After some exploratory analysis of the train, test and validation data, I find some problems with the data distribution which might play an important role in our model building.

# UPDATE: More interesting findings from exploiting leaderboard score.
The previous version (the code below) finds the different distribution of labels in train and test dataset - labels have drastic difference in frequency in train data, but same frequency in validation data . Thus, it was recommended to combine train and test because it was assumed the test dataset should have similar distribution as train dataset, ie. similar to train set where label 42 is the most frequent, the majority of test set should also be 42. 
However, if you try submitting two files - one with all label 42, one with all label 1 - you will get similar score - 0.99322 and 0.99348 for each. After simple calculation - (1-0.99322) * 128 = 0.86784, (1-0.99322) * 128 = 0.83456 - it seems that the test set has similar distribution of label as the validation data which has same frequency of each label. 
All in all, if you want to validate, a better one might be to simulate the distribution of test set - have same distribution of each label.
The rest of this kernel shows how I found the distribution of labels and a simple EDA of the data.

In [None]:
raw_data_path = "../input"
import time
script_start_time = time.time()

import pandas as pd
import numpy as np
import gc
import json

pd.set_option('display.max_rows', 600)
pd.set_option('display.max_columns', 50)
import warnings
warnings.filterwarnings('ignore')

## 1. Load data (convert json to csv)

In [None]:
print('%0.2f min: Start loading data'%((time.time() - script_start_time)/60))

train={}
test={}
validation={}
with open('%s/train.json'%(raw_data_path)) as json_data:
    train= json.load(json_data)
with open('%s/test.json'%(raw_data_path)) as json_data:
    test= json.load(json_data)
with open('%s/validation.json'%(raw_data_path)) as json_data:
    validation = json.load(json_data)

print('Train No. of images: %d'%(len(train['images'])))
print('Test No. of images: %d'%(len(test['images'])))
print('Validation No. of images: %d'%(len(validation['images'])))

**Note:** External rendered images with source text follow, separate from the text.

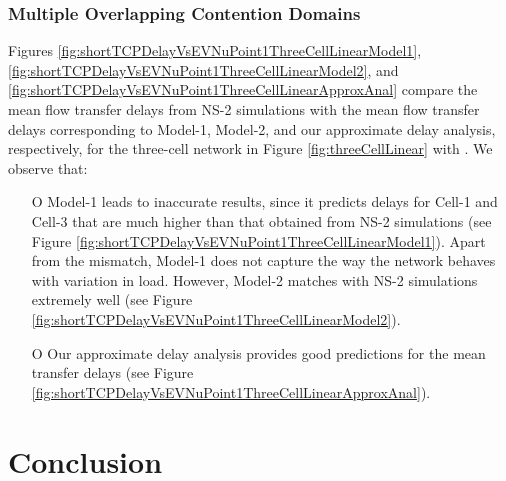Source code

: \documentclass[10pt,a4paper,journal]{IEEEtran}
\theoremstyle{definition}
\theoremstyle{remark}
\theoremstyle{plain}
\begin{document}
\subsubsection{Multiple Overlapping Contention Domains}
\label{subsubsec:multiple-contention-domain}

Figures \ref{fig:shortTCPDelayVsEVNuPoint1ThreeCellLinearModel1},
\ref{fig:shortTCPDelayVsEVNuPoint1ThreeCellLinearModel2}, and
\ref{fig:shortTCPDelayVsEVNuPoint1ThreeCellLinearApproxAnal} compare
the mean flow transfer delays from NS-2 simulations with the mean flow
transfer delays corresponding to Model-1, Model-2, and our approximate
delay analysis, respectively, for the three-cell network in Figure
\ref{fig:threeCellLinear} with . We observe 
that: 
\begin{itemize}

\item [O] Model-1 leads to inaccurate results, since it 
predicts delays for Cell-1 and Cell-3 that are much higher than that 
obtained from NS-2 simulations (see Figure 
\ref{fig:shortTCPDelayVsEVNuPoint1ThreeCellLinearModel1}). Apart from 
the mismatch, Model-1 does not capture the way the network behaves with variation in load. However, 
Model-2 matches with NS-2 simulations extremely well (see Figure
\ref{fig:shortTCPDelayVsEVNuPoint1ThreeCellLinearModel2}). 

\item [O] Our approximate delay analysis provides good 
predictions for the mean transfer delays (see Figure 
\ref{fig:shortTCPDelayVsEVNuPoint1ThreeCellLinearApproxAnal}). 

\end{itemize}







\section{Conclusion}
\label{sec:conclusion}
\end{document}
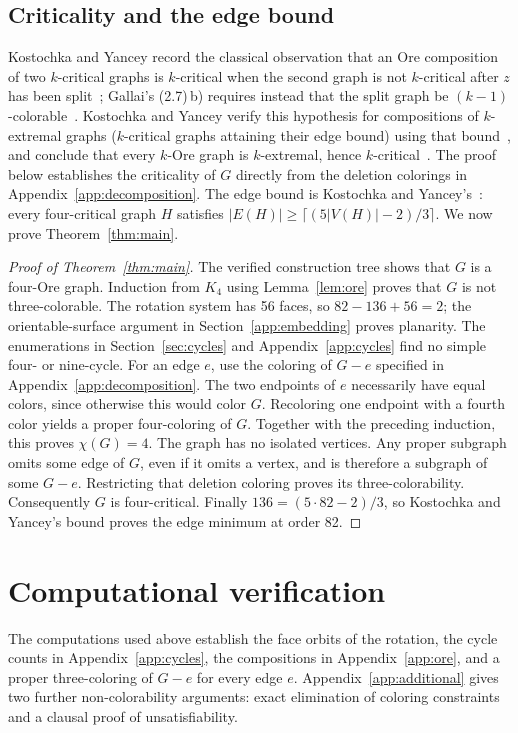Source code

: \documentclass[11pt]{article}
\begin{document}
\subsection{Criticality and the edge bound}\label{sec:crit}
Kostochka and Yancey record the classical observation that an Ore
composition of two $k$-critical graphs is $k$-critical when the second
graph is not $k$-critical after $z$ has been
split~\cite[Section~1]{ky}; Gallai's (2.7)\,b) requires instead that the
split graph be $(k-1)$-colorable~\cite[Section~2]{gallai}. Kostochka and
Yancey verify this hypothesis for compositions of $k$-extremal graphs
($k$-critical graphs attaining their edge bound) using that
bound~\cite[Theorem~4]{ky}, and conclude that every $k$-Ore graph is
$k$-extremal, hence $k$-critical~\cite[Section~1, paragraphs before
Theorem~6]{ky}. The proof below establishes the criticality of $G$
directly from the deletion colorings in Appendix~\ref{app:decomposition}.
The edge bound is Kostochka and Yancey's~\cite[Theorem~3]{kybound}: every
four-critical graph $H$ satisfies
$|E(H)|\geq\lceil(5|V(H)|-2)/3\rceil$. We now prove
Theorem~\ref{thm:main}.
\begin{proof}[Proof of Theorem~\ref{thm:main}]
The verified construction tree shows that $G$ is a four-Ore graph.
Induction from $K_4$ using Lemma~\ref{lem:ore} proves that $G$ is not
three-colorable. The rotation system has 56 faces,
so $82-136+56=2$; the orientable-surface argument in
Section~\ref{app:embedding} proves planarity. The enumerations in
Section~\ref{sec:cycles} and Appendix~\ref{app:cycles} find no simple four- or nine-cycle.
For an edge $e$, use the coloring of $G-e$ specified in
Appendix~\ref{app:decomposition}. The two endpoints of
$e$ necessarily have equal colors, since otherwise this would color
$G$. Recoloring one endpoint with a fourth color yields a proper
four-coloring of $G$. Together with the preceding induction, this proves
$\chi(G)=4$. The graph has no isolated vertices. Any proper subgraph
omits some edge of $G$, even if it omits a vertex, and is therefore a
subgraph of some $G-e$. Restricting that deletion coloring proves its
three-colorability. Consequently $G$ is four-critical.
Finally $136=(5\cdot82-2)/3$, so Kostochka and Yancey's bound proves the
edge minimum at order 82.
\end{proof}

\section{Computational verification}\label{sec:checks}
The computations used above establish the face orbits of the rotation,
the cycle counts in Appendix~\ref{app:cycles}, the compositions in
Appendix~\ref{app:ore}, and a proper three-coloring of $G-e$ for every edge
$e$. Appendix~\ref{app:additional} gives two further non-colorability arguments:
exact elimination of coloring constraints and a clausal proof of
unsatisfiability.
\end{document}
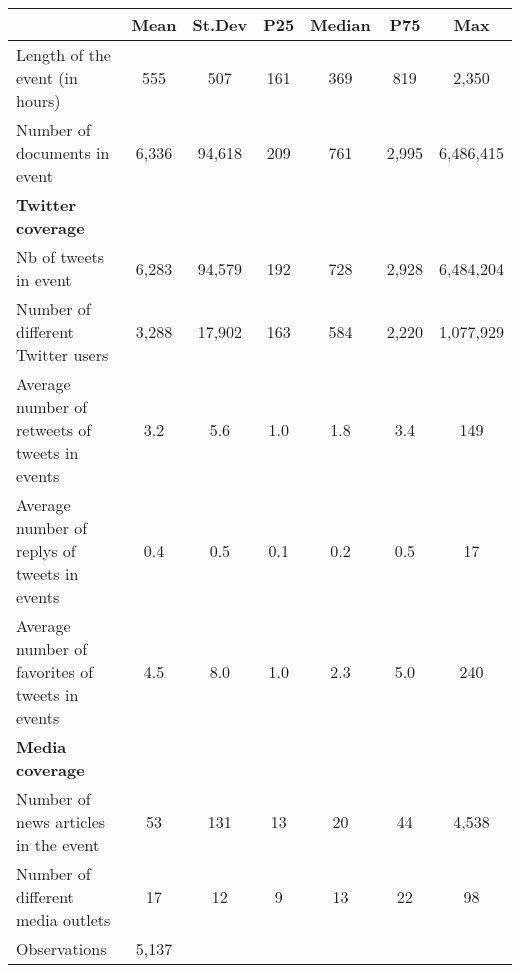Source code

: {
\def\sym#1{\ifmmode^{#1}\else\(^{#1}\)\fi}
\begin{tabular}{l*{1}{cccccc}}
\hline\hline
                    &        Mean&      St.Dev&         P25&      Median&         P75&         Max\\
\hline
Length of the event (in hours)&         555&         507&         161&         369&         819&       2,350\\
Number of documents in event&       6,336&      94,618&         209&         761&       2,995&   6,486,415\\
\textbf{Twitter coverage}&            &            &            &            &            &            \\
Nb of tweets in event&       6,283&      94,579&         192&         728&       2,928&   6,484,204\\
Number of different Twitter users&       3,288&      17,902&         163&         584&       2,220&   1,077,929\\
Average number of retweets of tweets in events&         3.2&         5.6&         1.0&         1.8&         3.4&         149\\
Average number of replys of tweets in events&         0.4&         0.5&         0.1&         0.2&         0.5&          17\\
Average number of favorites of tweets in events&         4.5&         8.0&         1.0&         2.3&         5.0&         240\\
\textbf{Media coverage}&            &            &            &            &            &            \\
Number of news articles in the event&          53&         131&          13&          20&          44&       4,538\\
Number of different media outlets&          17&          12&           9&          13&          22&          98\\
\hline
Observations        &       5,137&            &            &            &            &            \\
\hline\hline
\end{tabular}
}
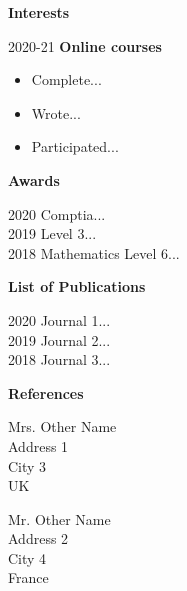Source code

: \documentclass[11pt]{report}
\begin{document}
\textbf{Interests} 

2020-21 \qquad \textbf{Online courses} 
\begin{itemize}
	\item Complete...
	\item Wrote... 
	\item Participated...
\end{itemize}

\textbf{Awards} 

2020 \space\space\space \qquad Comptia... \\ 
2019 \space\space\space \qquad Level 3... \\ 
2018 \space\space\space \qquad Mathematics Level 6...

\textbf{List of Publications} 

2020 \space\space\space \qquad Journal 1... \\ 
2019 \space\space\space \qquad Journal 2... \\ 
2018 \space\space\space \qquad Journal 3... 

\textbf{References} 

\begin{center}
	\begin{multicols}{2}
		Mrs. Other Name \\
		Address 1 \\
		City 3 \\
		UK 
		
		\columnbreak
		
		Mr. Other Name \\
		Address 2\\
		City 4 \\
		France
	\end{multicols}
\end{center}
\end{document}
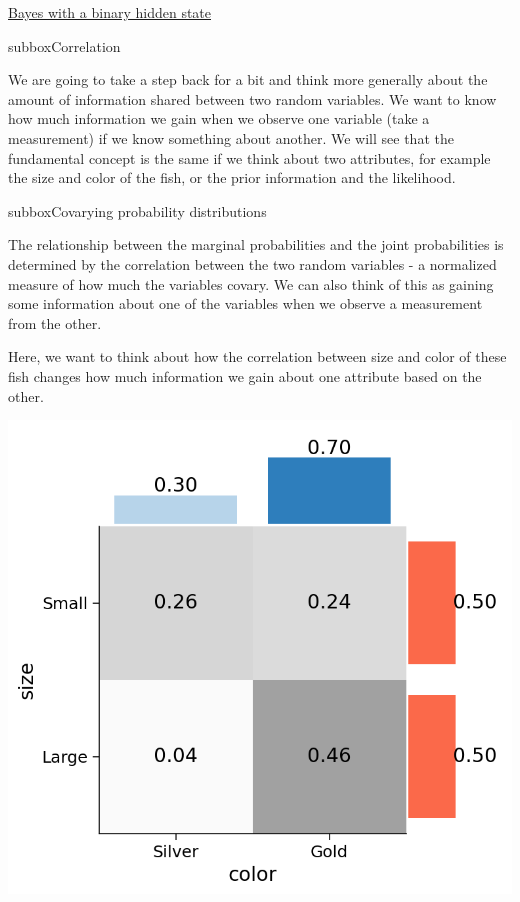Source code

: \begin{textbox}{\href{https://compneuro.neuromatch.io/tutorials/W3D1_BayesianDecisions/student/W3D1_Tutorial1.html}{Bayes with a binary hidden state } }
\begin{subbox}{subbox}{Correlation}
\scriptsize

We are going to take a step back for a bit and think more generally about the amount of information shared between two random variables. We want to know how much information we gain when we observe one variable (take a measurement) if we know something about another. We will see that the fundamental concept is the same if we think about two attributes, for example the size and color of the fish, or the prior information and the likelihood.

\end{subbox}
\begin{subbox}{subbox}{Covarying probability distributions
}
\scriptsize

The relationship between the marginal probabilities and the joint probabilities is determined by the correlation between the two random variables - a normalized measure of how much the variables covary. We can also think of this as gaining some information about one of the variables when we observe a measurement from the other.  

Here, we want to think about how the correlation between size and color of these fish changes how much information we gain about one attribute based on the other. 

\centering
\includegraphics[scale=0.35]{Figures/BD/BD_Figure2.png}

\end{subbox}


\end{textbox}

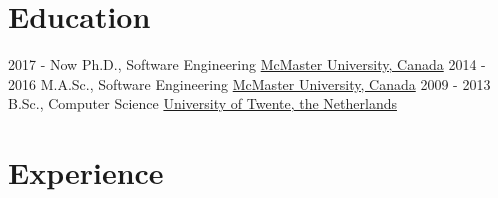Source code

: \documentclass[letterpaper]{twentysecondcv} %
\begin{document}
\makeprofile %



\section{Education}

\begin{twenty} %
  \twentyitem
    {2017 - Now}
    {}
    {Ph.D., Software Engineering}%
    {\href{https://www.mcmaster.ca/}{McMaster University, Canada}}
    {}
    {}
  \twentyitem
    {2014 - 2016}
    {}
    {M.A.Sc., Software Engineering}%
    {\href{https://www.mcmaster.ca/}{McMaster University, Canada}}
    {}
    {}
  \twentyitem
    {2009 - 2013}
    {}
    {B.Sc., Computer Science}%
    {\href{https://www.utwente.nl/}{University of Twente, the Netherlands}}
    {}
    {}
\end{twenty}
\vspace{-1em}
\vspace{-.5em}


\section{Experience}
\end{document}
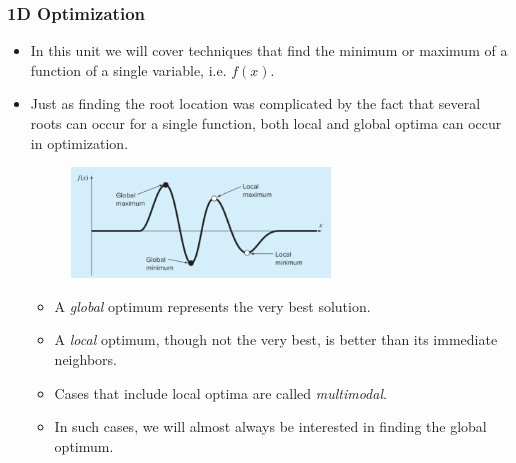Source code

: \documentclass{if-beamer}
\begin{document}
\begin{frame}[t]
	\frametitle{1D Optimization}
	\begin{itemize}
		\item In this unit we will cover techniques that find the minimum or maximum of a function of a single variable, i.e. $f(x)$.
		\item Just as finding the root location was complicated by the fact that several roots can occur for a single function, both local
		and global optima can occur in optimization.
		\begin{figure}
			\centering
			\includegraphics[width = 0.65\textwidth]{figures/localglobal}
		\end{figure}
		\begin{itemize}
			\item A \textit{global} optimum represents the very best solution. 
			\item A \textit{local} optimum, though not the very best, is better than its immediate neighbors. 
			\item Cases that include local optima are called \textit{multimodal}. 
			\item In such cases, we will almost always be interested in finding the global optimum. 
		\end{itemize}
	\end{itemize}
\end{frame}
\end{document}
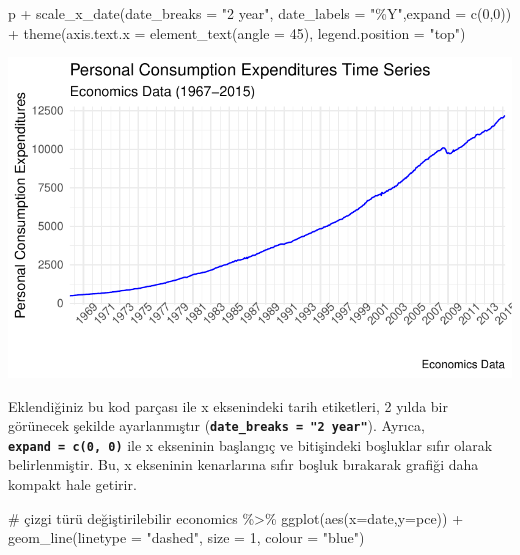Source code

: \documentclass[
  letterpaper,
  DIV=11,
  numbers=noendperiod]{scrreprt}
\newenvironment{Shaded}{\begin{snugshade}}{\end{snugshade}}
\newcommand{\AttributeTok}[1]{\textcolor[rgb]{0.40,0.45,0.13}{#1}}
\newcommand{\CommentTok}[1]{\textcolor[rgb]{0.37,0.37,0.37}{#1}}
\newcommand{\DecValTok}[1]{\textcolor[rgb]{0.68,0.00,0.00}{#1}}
\newcommand{\FunctionTok}[1]{\textcolor[rgb]{0.28,0.35,0.67}{#1}}
\newcommand{\NormalTok}[1]{\textcolor[rgb]{0.00,0.23,0.31}{#1}}
\newcommand{\SpecialCharTok}[1]{\textcolor[rgb]{0.37,0.37,0.37}{#1}}
\newcommand{\StringTok}[1]{\textcolor[rgb]{0.13,0.47,0.30}{#1}}
\begin{document}
\begin{Shaded}
\begin{Highlighting}[]
\NormalTok{p }\SpecialCharTok{+} 
  \FunctionTok{scale\_x\_date}\NormalTok{(}\AttributeTok{date\_breaks =} \StringTok{"2 year"}\NormalTok{, }\AttributeTok{date\_labels =} \StringTok{"\%Y"}\NormalTok{,}\AttributeTok{expand =} \FunctionTok{c}\NormalTok{(}\DecValTok{0}\NormalTok{,}\DecValTok{0}\NormalTok{)) }\SpecialCharTok{+}
  \FunctionTok{theme}\NormalTok{(}\AttributeTok{axis.text.x =} \FunctionTok{element\_text}\NormalTok{(}\AttributeTok{angle =} \DecValTok{45}\NormalTok{), }\AttributeTok{legend.position =} \StringTok{"top"}\NormalTok{)}
\end{Highlighting}
\end{Shaded}

\includegraphics{ggplot2_files/figure-pdf/unnamed-chunk-22-1.pdf}

Eklendiğiniz bu kod parçası ile x eksenindeki tarih etiketleri, 2 yılda
bir görünecek şekilde ayarlanmıştır
(\textbf{\texttt{date\_breaks\ =\ "2\ year"}}). Ayrıca,
\textbf{\texttt{expand\ =\ c(0,\ 0)}} ile x ekseninin başlangıç ve
bitişindeki boşluklar sıfır olarak belirlenmiştir. Bu, x ekseninin
kenarlarına sıfır boşluk bırakarak grafiği daha kompakt hale getirir.

\begin{Shaded}
\begin{Highlighting}[]
\CommentTok{\# çizgi türü değiştirilebilir}
\NormalTok{economics }\SpecialCharTok{\%\textgreater{}\%} 
  \FunctionTok{ggplot}\NormalTok{(}\FunctionTok{aes}\NormalTok{(}\AttributeTok{x=}\NormalTok{date,}\AttributeTok{y=}\NormalTok{pce)) }\SpecialCharTok{+}
  \FunctionTok{geom\_line}\NormalTok{(}\AttributeTok{linetype =} \StringTok{"dashed"}\NormalTok{, }\AttributeTok{size =} \DecValTok{1}\NormalTok{, }\AttributeTok{colour =} \StringTok{"blue"}\NormalTok{)}
\end{Highlighting}
\end{Shaded}
\end{document}
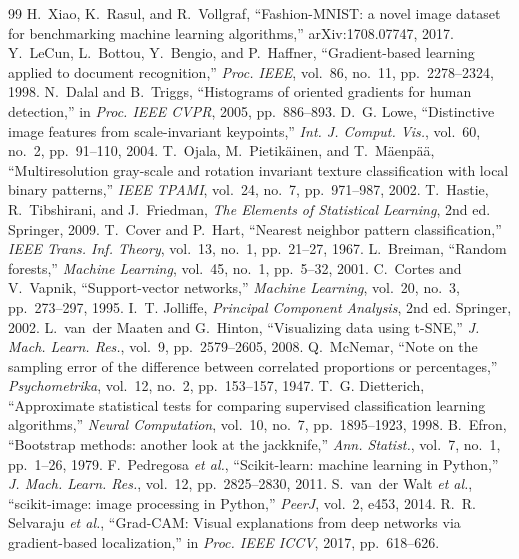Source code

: \documentclass[conference]{IEEEtran}
\begin{document}
\begin{thebibliography}{99}
 H.~Xiao, K.~Rasul, and R.~Vollgraf, ``Fashion-MNIST: a novel image dataset for benchmarking machine learning algorithms,'' arXiv:1708.07747, 2017.
 Y.~LeCun, L.~Bottou, Y.~Bengio, and P.~Haffner, ``Gradient-based learning applied to document recognition,'' \emph{Proc. IEEE}, vol.~86, no.~11, pp.~2278--2324, 1998.
 N.~Dalal and B.~Triggs, ``Histograms of oriented gradients for human detection,'' in \emph{Proc. IEEE CVPR}, 2005, pp.~886--893.
 D.~G. Lowe, ``Distinctive image features from scale-invariant keypoints,'' \emph{Int. J. Comput. Vis.}, vol.~60, no.~2, pp.~91--110, 2004.
 T.~Ojala, M.~Pietik\"ainen, and T.~M\"aenp\"a\"a, ``Multiresolution gray-scale and rotation invariant texture classification with local binary patterns,'' \emph{IEEE TPAMI}, vol.~24, no.~7, pp.~971--987, 2002.
 T.~Hastie, R.~Tibshirani, and J.~Friedman, \emph{The Elements of Statistical Learning}, 2nd ed. Springer, 2009.
 T.~Cover and P.~Hart, ``Nearest neighbor pattern classification,'' \emph{IEEE Trans. Inf. Theory}, vol.~13, no.~1, pp.~21--27, 1967.
 L.~Breiman, ``Random forests,'' \emph{Machine Learning}, vol.~45, no.~1, pp.~5--32, 2001.
 C.~Cortes and V.~Vapnik, ``Support-vector networks,'' \emph{Machine Learning}, vol.~20, no.~3, pp.~273--297, 1995.
 I.~T. Jolliffe, \emph{Principal Component Analysis}, 2nd ed. Springer, 2002.
 L.~van~der Maaten and G.~Hinton, ``Visualizing data using t-SNE,'' \emph{J. Mach. Learn. Res.}, vol.~9, pp.~2579--2605, 2008.
 Q.~McNemar, ``Note on the sampling error of the difference between correlated proportions or percentages,'' \emph{Psychometrika}, vol.~12, no.~2, pp.~153--157, 1947.
 T.~G. Dietterich, ``Approximate statistical tests for comparing supervised classification learning algorithms,'' \emph{Neural Computation}, vol.~10, no.~7, pp.~1895--1923, 1998.
 B.~Efron, ``Bootstrap methods: another look at the jackknife,'' \emph{Ann. Statist.}, vol.~7, no.~1, pp.~1--26, 1979.
 F.~Pedregosa \emph{et al.}, ``Scikit-learn: machine learning in Python,'' \emph{J. Mach. Learn. Res.}, vol.~12, pp.~2825--2830, 2011.
 S.~van~der Walt \emph{et al.}, ``scikit-image: image processing in Python,'' \emph{PeerJ}, vol.~2, e453, 2014.
 R.~R. Selvaraju \emph{et al.}, ``Grad-CAM: Visual explanations from deep networks via gradient-based localization,'' in \emph{Proc. IEEE ICCV}, 2017, pp.~618--626.
\end{thebibliography}
\end{document}
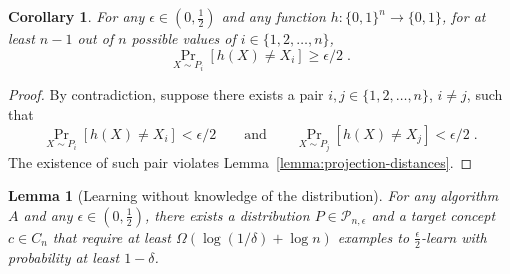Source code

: \documentclass[12pt]{article}
\newtheorem{lemma}[proposition]{Lemma}
\newtheorem{corollary}[proposition]{Corollary}
\renewcommand{\P}{\mathcal{P}}
\begin{document}
\begin{corollary}
\label{corollary:projection-distances}
For any $\epsilon \in (0,\frac{1}{2})$ and any function $h:\{0,1\}^n \to \{0,1\}$,
for at least $n-1$ out of $n$ possible values of $i \in \{1,2,\dots,n\}$,
$$
\Pr_{X \sim P_i}[h(X) \neq X_i] \ge \epsilon/2 \; .
$$
\end{corollary}

\begin{proof}
By contradiction, suppose there exists a pair $i,j \in \{1,2,\dots,n\}$, $i \neq j$, such that
$$
\Pr_{X \sim P_i}[h(X) \neq X_i] < \epsilon/2 \qquad \text{and} \qquad \Pr_{X \sim P_j}[h(X) \neq X_j] < \epsilon/2 \; .
$$
The existence of such pair violates Lemma~\ref{lemma:projection-distances}.
\end{proof}


\begin{lemma}[Learning without knowledge of the distribution]
For any algorithm $A$ and any $\epsilon \in (0,\frac{1}{2})$,
there exists a distribution $P \in \P_{n,\epsilon}$
and a target concept $c \in C_n$ that require at least $\Omega(\log(1/\delta) + \log n)$
examples to $\frac{\epsilon}{2}$-learn with probability at least $1 - \delta$.
\end{lemma}
\end{document}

# JSON TO PANDAS DATAFRAME
# train data
train_img_url=train['images']
train_img_url=pd.DataFrame(train_img_url)
train_img_url['url'] = train_img_url['url'].apply(lambda r: r[0])
train_ann=train['annotations']
train_ann=pd.DataFrame(train_ann)
train_img_url.head()
train=pd.merge(train_img_url, train_ann, on='image_id', how='inner')

# test data
test=pd.DataFrame(test['images'])
test['url'] = test['url'].apply(lambda r: r[0])


# Validation Data
val_img_url=validation['images']
val_img_url=pd.DataFrame(val_img_url)
val_img_url['url'] = val_img_url['url'].apply(lambda r: r[0])
val_ann=validation['annotations']
val_ann=pd.DataFrame(val_ann)
validation=pd.merge(val_img_url, val_ann, on='image_id', how='inner')

print('%0.2f min: Finish loading data'%((time.time() - script_start_time)/60))

## 2. Check data (size, NA, duplicates...)

The self defined function I used is quite useful for the first step of data analysis. We get many information from them.
- There are 128 labels.
- There are no duplicated data in each data set.
- However, there are 7 duplicated url in all dataset (which will be investigated later).

In [None]:
# Findings: There are duplicated url
datas = {'train': train, 'test': test, 'validation': validation}
total_url = []
dataset_url = {}
for data_name, data in datas.items():
    print('%s shape: %s'%(data_name, str(data.shape)))
    print('Unique:')
    print(data.nunique()) # Unique values
    print('NA:')
    print(data.isnull().sum()) # No missing values
    print(data.describe())
    total_url = total_url + data['url'].tolist()
    dataset_url[data_name] = data['url'].tolist()
    print('-'*50)

print('Total images: %d'%(len(total_url)))
print('Total unique images: %d'%(len(set(total_url))))
print('Duplicated url: %d'%(len(total_url) - len(set(total_url))))

In [None]:
# #Save as csv -----------------------------------------------------------------
# for data_name, data in datas.items():
#     data.to_csv('%s/%s.csv'%(processed_data_dir, data_name), index = False)
# print('%0.2f min: Finish saving raw data as csv'%((time.time() - script_start_time)/60))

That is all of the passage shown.